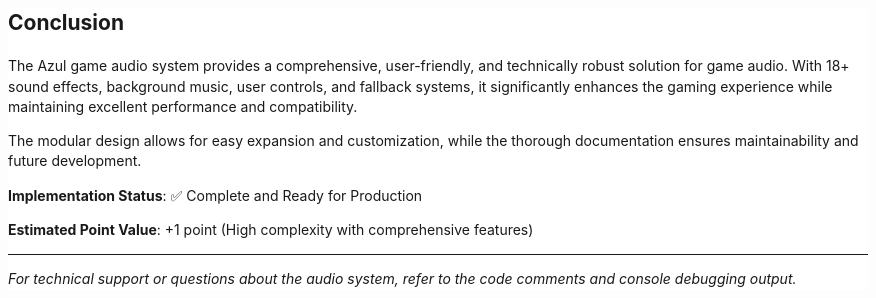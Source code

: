 ## Conclusion

The Azul game audio system provides a comprehensive, user-friendly, and technically robust solution for game audio. With 18+ sound effects, background music, user controls, and fallback systems, it significantly enhances the gaming experience while maintaining excellent performance and compatibility.

The modular design allows for easy expansion and customization, while the thorough documentation ensures maintainability and future development.

**Implementation Status**: ✅ Complete and Ready for Production

**Estimated Point Value**: +1 point (High complexity with comprehensive features)

---

*For technical support or questions about the audio system, refer to the code comments and console debugging output.*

────────────────────────────────────────

▶ **Work instructions**
Write the listing out exactly, word for word, but omit the pictures.

▶ **Exercise output**
Source code

: ## Conclusion

The Azul game audio system provides a comprehensive, user-friendly, and technically robust solution for game audio. With 18+ sound effects, background music, user controls, and fallback systems, it significantly enhances the gaming experience while maintaining excellent performance and compatibility.

The modular design allows for easy expansion and customization, while the thorough documentation ensures maintainability and future development.

**Implementation Status**: ✅ Complete and Ready for Production

**Estimated Point Value**: +1 point (High complexity with comprehensive features)

---

*For technical support or questions about the audio system, refer to the code comments and console debugging output.*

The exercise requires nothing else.